# A=432hz "Scientific Pitch" Valid or just another number?



## Doug Gifford (Jun 8, 2019)

I'm a firm believer in the validity of temperaments. Scientific Pitch? Not so much. But I know people who are wedded to this notion.

https://en.wikipedia.org/wiki/Scientific_pitch


----------



## Mikev7305 (Jan 6, 2020)

I tried keeping my acoustic Tuned to 432 for a while, and I found it easier to sing to mainly. It is a pretty relaxing sound. But music doesn't always need to be relaxing, sometimes I want angry or awkward sounding. Its an odd thing, but I wasn't ever satisfied with anything other than calming music on it. 

I also think it's all arbitrary. A cycle of a wave over a second, who decides the length of a second? What if way back we decided that instead of a day being split into 24hrs of 60 minutes of 60 seconds, it was 20 hours of who knows how many minutes and seconds. And a second instead lasted 1.3175839x the length of our normal second. Then the "scientific pitch" would be different as well because the common denominator would be different. 

It's just an easy way to do quick math on round numbers is all I think. 

Now let's talk about tuning our instruments to intervals of the schummann resonance 7.83hz. Maybe that will do some magic for the world?


----------



## bw66 (Dec 17, 2009)

I know a few people who have "discovered" A432 and swore by it's superiority for weeks on end... until they didn't.
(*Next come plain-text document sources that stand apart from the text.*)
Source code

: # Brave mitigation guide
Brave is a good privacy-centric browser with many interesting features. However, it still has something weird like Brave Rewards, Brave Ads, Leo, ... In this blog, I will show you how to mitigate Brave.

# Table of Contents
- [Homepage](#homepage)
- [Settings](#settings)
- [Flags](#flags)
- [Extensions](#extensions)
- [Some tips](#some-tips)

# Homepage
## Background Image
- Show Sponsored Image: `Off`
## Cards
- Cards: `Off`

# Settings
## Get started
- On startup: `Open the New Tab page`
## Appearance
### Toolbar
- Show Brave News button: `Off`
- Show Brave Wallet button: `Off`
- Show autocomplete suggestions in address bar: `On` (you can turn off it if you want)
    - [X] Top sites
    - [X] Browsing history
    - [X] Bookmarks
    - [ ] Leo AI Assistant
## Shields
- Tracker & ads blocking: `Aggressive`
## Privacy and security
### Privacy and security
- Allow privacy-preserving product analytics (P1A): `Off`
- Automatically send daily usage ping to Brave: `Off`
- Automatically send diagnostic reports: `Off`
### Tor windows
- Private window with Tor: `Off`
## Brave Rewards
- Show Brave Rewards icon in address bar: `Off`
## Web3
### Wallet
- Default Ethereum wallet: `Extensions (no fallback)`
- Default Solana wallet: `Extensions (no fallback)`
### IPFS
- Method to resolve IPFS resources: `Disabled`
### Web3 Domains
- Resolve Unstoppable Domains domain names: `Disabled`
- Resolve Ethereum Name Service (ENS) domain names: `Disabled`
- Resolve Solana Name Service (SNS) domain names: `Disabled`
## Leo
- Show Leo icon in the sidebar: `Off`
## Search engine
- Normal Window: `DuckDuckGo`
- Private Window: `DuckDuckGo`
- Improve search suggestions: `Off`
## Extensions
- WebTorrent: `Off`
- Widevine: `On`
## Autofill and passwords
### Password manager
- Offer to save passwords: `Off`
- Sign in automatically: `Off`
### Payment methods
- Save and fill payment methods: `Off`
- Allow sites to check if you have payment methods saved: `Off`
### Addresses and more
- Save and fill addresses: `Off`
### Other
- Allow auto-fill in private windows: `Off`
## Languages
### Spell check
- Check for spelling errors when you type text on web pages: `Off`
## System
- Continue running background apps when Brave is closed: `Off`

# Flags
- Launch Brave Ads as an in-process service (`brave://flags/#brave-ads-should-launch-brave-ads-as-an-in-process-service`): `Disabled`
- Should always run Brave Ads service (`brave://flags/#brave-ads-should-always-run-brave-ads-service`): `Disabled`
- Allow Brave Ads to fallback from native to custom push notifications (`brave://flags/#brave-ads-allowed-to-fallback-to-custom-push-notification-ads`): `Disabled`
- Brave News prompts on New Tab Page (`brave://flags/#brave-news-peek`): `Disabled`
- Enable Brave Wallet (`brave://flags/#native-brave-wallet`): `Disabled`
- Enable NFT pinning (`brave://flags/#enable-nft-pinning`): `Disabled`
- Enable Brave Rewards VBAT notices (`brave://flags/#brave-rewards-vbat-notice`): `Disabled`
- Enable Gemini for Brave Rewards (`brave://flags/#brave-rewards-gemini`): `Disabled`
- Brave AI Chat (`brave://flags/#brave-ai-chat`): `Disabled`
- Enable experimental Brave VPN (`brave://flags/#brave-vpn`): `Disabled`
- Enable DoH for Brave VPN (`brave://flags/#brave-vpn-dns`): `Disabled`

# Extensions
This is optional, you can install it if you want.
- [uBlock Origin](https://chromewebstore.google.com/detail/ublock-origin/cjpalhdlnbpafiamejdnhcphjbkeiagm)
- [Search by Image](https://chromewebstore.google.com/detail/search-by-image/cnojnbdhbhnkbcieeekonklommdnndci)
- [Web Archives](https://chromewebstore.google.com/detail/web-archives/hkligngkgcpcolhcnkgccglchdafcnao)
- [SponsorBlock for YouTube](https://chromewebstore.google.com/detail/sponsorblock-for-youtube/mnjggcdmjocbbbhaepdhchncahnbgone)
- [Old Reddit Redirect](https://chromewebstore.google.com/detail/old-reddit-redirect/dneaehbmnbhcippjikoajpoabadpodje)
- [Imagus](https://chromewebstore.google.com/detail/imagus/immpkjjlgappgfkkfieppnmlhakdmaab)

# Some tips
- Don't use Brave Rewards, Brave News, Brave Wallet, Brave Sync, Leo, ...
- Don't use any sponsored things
Our brains crave novelty and often equate "different" with "better", so the first time it hears A432 it says "Whoa!" Once it gets used to A432, it hears A440 and says "Whoa!", but not quite as loud.


----------



## Mooh (Mar 7, 2007)

I'm not concerned about it at all. To me, it's all just frequency, all of which is governed by physics but manipulated by mankind for its pleasure. Standardizing concert pitch, a clever contrivance of man, works for the convenience of all. My general feeling about it is get over it and get on with making music. It's okay to do it differently, but expecting anyone else to bend to a new standard is ridiculous. 
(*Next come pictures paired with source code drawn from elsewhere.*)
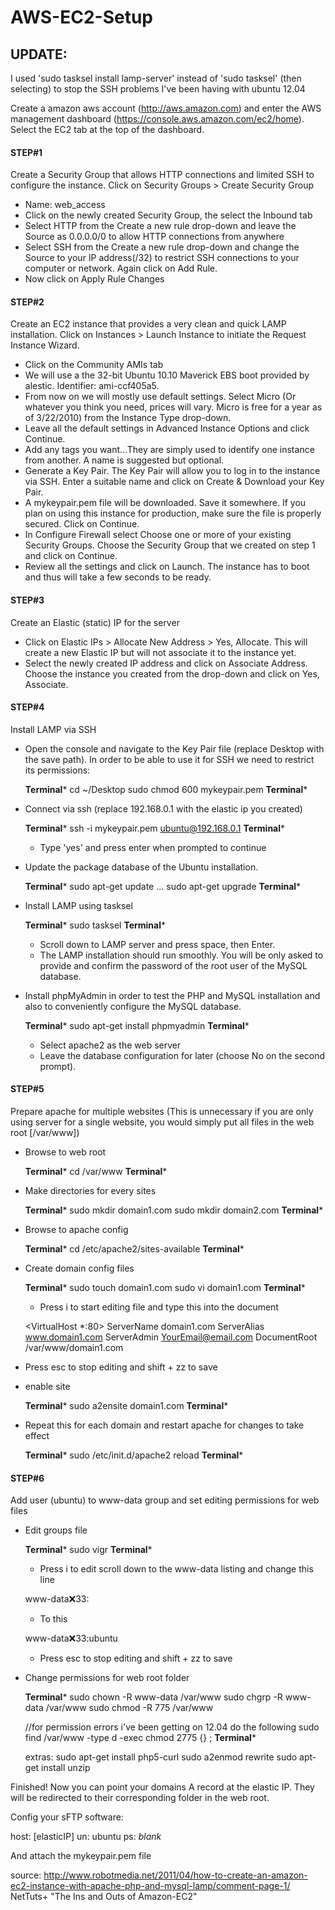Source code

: # AWS-EC2-Setup


## UPDATE:
I used 'sudo tasksel install lamp-server' instead of 'sudo tasksel' (then selecting) to stop the SSH problems I've been having with ubuntu 12.04


Create a amazon aws account (http://aws.amazon.com) and enter the AWS management dashboard (https://console.aws.amazon.com/ec2/home). Select the EC2 tab at the top of the dashboard.

#### STEP#1 
Create a Security Group that allows HTTP connections and limited SSH to configure the instance. Click on Security Groups > Create Security Group

 - Name: web_access
 - Click on the newly created Security Group, the select the Inbound tab
 - Select HTTP from the Create a new rule drop-down and leave the Source as 0.0.0.0/0 to allow HTTP connections from anywhere
 - Select SSH from the Create a new rule drop-down and change the Source to your IP address(/32) to restrict SSH connections to your computer or network. Again click on Add Rule.
 - Now click on Apply Rule Changes

#### STEP#2 
Create an EC2 instance that provides a very clean and quick LAMP installation. Click on Instances > Launch Instance to initiate the Request Instance Wizard.

 - Click on the Community AMIs tab
 - We will use a the 32-bit Ubuntu 10.10 Maverick EBS boot provided by alestic. Identifier: ami-ccf405a5.
 - From now on we will mostly use default settings. Select Micro (Or whatever you think you need, prices will vary. Micro is free for a year as of 3/22/2010) from the Instance Type drop-down.
 - Leave all the default settings in Advanced Instance Options and click Continue.
 - Add any tags you want...They are simply used to identify one instance from another. A name is suggested but optional.
 - Generate a Key Pair. The Key Pair will allow you to log in to the instance via SSH. Enter a suitable name and click on Create & Download your Key Pair.
 - A mykeypair.pem file will be downloaded. Save it somewhere. If you plan on using this instance for production, make sure the file is properly secured. Click on Continue.
 - In Configure Firewall select Choose one or more of your existing Security Groups. Choose the Security Group that we created on step 1 and click on Continue.
 - Review all the settings and click on Launch. The instance has to boot and thus will take a few seconds to be ready.

#### STEP#3  
Create an Elastic (static) IP for the server

 - Click on Elastic IPs > Allocate New Address > Yes, Allocate. This will create a new Elastic IP but will not associate it to the instance yet.
 - Select the newly created IP address and click on Associate Address. Choose the instance you created from the drop-down and click on Yes, Associate.

#### STEP#4 
Install LAMP via SSH

 - Open the console and navigate to the Key Pair file (replace Desktop with the save path). In order to be able to use it for SSH we need to restrict its permissions:

   ****Terminal*****
   cd ~/Desktop
   sudo chmod 600 mykeypair.pem
   ****Terminal*****

 - Connect via ssh (replace 192.168.0.1 with the elastic ip you created)

   ****Terminal*****
   ssh -i mykeypair.pem ubuntu@192.168.0.1
   ****Terminal*****

   - Type 'yes' and press enter when prompted to continue

 - Update the package database of the Ubuntu installation.

   ****Terminal*****
   sudo apt-get update
   ...
   sudo apt-get upgrade
   ****Terminal*****

 - Install LAMP using tasksel

   ****Terminal*****
   sudo tasksel
   ****Terminal*****

   - Scroll down to LAMP server and press space, then Enter.
   - The LAMP installation should run smoothly. You will be only asked to provide and confirm the password of the root user of the MySQL database.

 - Install phpMyAdmin in order to test the PHP and MySQL installation and also to conveniently configure the MySQL database.

   ****Terminal*****
   sudo apt-get install phpmyadmin
   ****Terminal*****

   - Select apache2 as the web server
   - Leave the database configuration for later (choose No on the second prompt).

#### STEP#5
Prepare apache for multiple websites (This is unnecessary if you are only using server for a single website, you would simply put all files in the web root [/var/www])

 - Browse to web root

   ****Terminal*****
   cd /var/www
   ****Terminal*****

 - Make directories for every sites

   ****Terminal*****
   sudo mkdir domain1.com
   sudo mkdir domain2.com
   ****Terminal*****

 - Browse to apache config

   ****Terminal*****
   cd /etc/apache2/sites-available
   ****Terminal*****

 - Create domain config files

   ****Terminal*****
   sudo touch domain1.com
   sudo vi domain1.com
   ****Terminal*****

   - Press i to start editing file and type this into the document

   <VirtualHost *:80>
   ServerName domain1.com
   ServerAlias www.domain1.com
   ServerAdmin YourEmail@email.com
   DocumentRoot /var/www/domain1.com
   </VirtualHost>

  - Press esc to stop editing and shift + zz to save

 - enable site

   ****Terminal*****
   sudo a2ensite domain1.com
   ****Terminal*****

 - Repeat this for each domain and restart apache for changes to take effect

   ****Terminal*****
   sudo /etc/init.d/apache2 reload
   ****Terminal*****


#### STEP#6 
Add user (ubuntu) to www-data group and set editing permissions for web files

 - Edit groups file

   ****Terminal*****
   sudo vigr
   ****Terminal*****

   - Press i to edit scroll down to the www-data listing and change this line

   www-data:x:33:

   - To this

   www-data:x:33:ubuntu

   - Press esc to stop editing and shift + zz to save

 - Change permissions for web root folder

   ****Terminal*****
   sudo chown -R www-data /var/www
   sudo chgrp -R www-data /var/www
   sudo chmod -R 775 /var/www
   
   //for permission errors i've been getting on 12.04 do the following
   sudo find /var/www -type d -exec chmod 2775 {} \;
   ****Terminal*****

   extras:
   sudo apt-get install php5-curl
   sudo a2enmod rewrite
   sudo apt-get install unzip

Finished! Now you can point your domains A record at the elastic IP.  They will be redirected to their corresponding folder in the web root.

Config your sFTP software:

host: [elasticIP]
un: ubuntu
ps: *blank*

And attach the mykeypair.pem file

source:  http://www.robotmedia.net/2011/04/how-to-create-an-amazon-ec2-instance-with-apache-php-and-mysql-lamp/comment-page-1/
NetTuts+ "The Ins and Outs of Amazon-EC2"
Though I can certainly hear the difference, I never tune outside of 440 unless another instrument I'm playing with is not easily tuned. I've done sessions with various folk instruments, accordions, pianos, and keyboards that were sharp or flat and forced everyone else to tune to them. That's fine in the moment, for the moment. If I'm left for long periods without a tuner or reference pitch, something I've done while camping/cottaging a few times, I've noticed that I naturally drift flat a bit. Not sure why other than my ear isn't perfect. Generally though I carry a tuning fork if not an electronic tuner.


----------



## Mikev7305 (Jan 6, 2020)

Mooh said:


> If I'm left for long periods without a tuner or reference pitch, something I've done while camping/cottaging a few times, I've noticed that I naturally drift flat a bit.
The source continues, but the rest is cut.